| Task data |
━━━
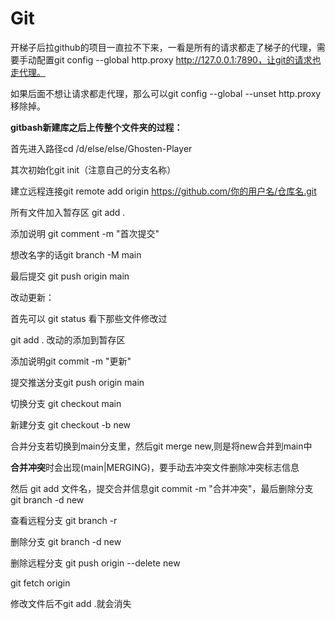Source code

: # Git

开梯子后拉github的项目一直拉不下来，一看是所有的请求都走了梯子的代理，需要手动配置git config --global http.proxy http://127.0.0.1:7890，让git的请求也走代理。

如果后面不想让请求都走代理，那么可以git config --global --unset http.proxy移除掉。



**gitbash新建库之后上传整个文件夹的过程：**

首先进入路径cd /d/else/else/Ghosten-Player 

其次初始化git init（注意自己的分支名称）

建立远程连接git remote add origin https://github.com/你的用户名/仓库名.git

所有文件加入暂存区 git add .

添加说明 git comment -m "首次提交"

想改名字的话git branch -M main

最后提交 git push origin main



改动更新：

首先可以 git status 看下那些文件修改过

git add . 改动的添加到暂存区

添加说明git commit -m "更新"

提交推送分支git push origin main





切换分支 git checkout main

新建分支 git checkout -b new

合并分支若切换到main分支里，然后git merge new,则是将new合并到main中

**合并冲突**时会出现(main|MERGING)，要手动去冲突文件删除冲突标志信息

然后 git add 文件名，提交合并信息git commit -m "合并冲突"，最后删除分支 git branch -d new 

 查看远程分支 git branch -r

删除分支 git branch -d new

删除远程分支 git push origin --delete  new 

git fetch origin

修改文件后不git add .就会消失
━━━
| Problem requirements |
The reply should contain all of the data above, word for word, with no pictures.

| Result of this exercise |
Source code

: # Git

开梯子后拉github的项目一直拉不下来，一看是所有的请求都走了梯子的代理，需要手动配置git config --global http.proxy http://127.0.0.1:7890，让git的请求也走代理。

如果后面不想让请求都走代理，那么可以git config --global --unset http.proxy移除掉。



**gitbash新建库之后上传整个文件夹的过程：**

首先进入路径cd /d/else/else/Ghosten-Player 

其次初始化git init（注意自己的分支名称）

建立远程连接git remote add origin https://github.com/你的用户名/仓库名.git

所有文件加入暂存区 git add .

添加说明 git comment -m "首次提交"

想改名字的话git branch -M main

最后提交 git push origin main



改动更新：

首先可以 git status 看下那些文件修改过

git add . 改动的添加到暂存区

添加说明git commit -m "更新"

提交推送分支git push origin main





切换分支 git checkout main

新建分支 git checkout -b new

合并分支若切换到main分支里，然后git merge new,则是将new合并到main中

**合并冲突**时会出现(main|MERGING)，要手动去冲突文件删除冲突标志信息

然后 git add 文件名，提交合并信息git commit -m "合并冲突"，最后删除分支 git branch -d new 

 查看远程分支 git branch -r

删除分支 git branch -d new

删除远程分支 git push origin --delete  new 

git fetch origin

修改文件后不git add .就会消失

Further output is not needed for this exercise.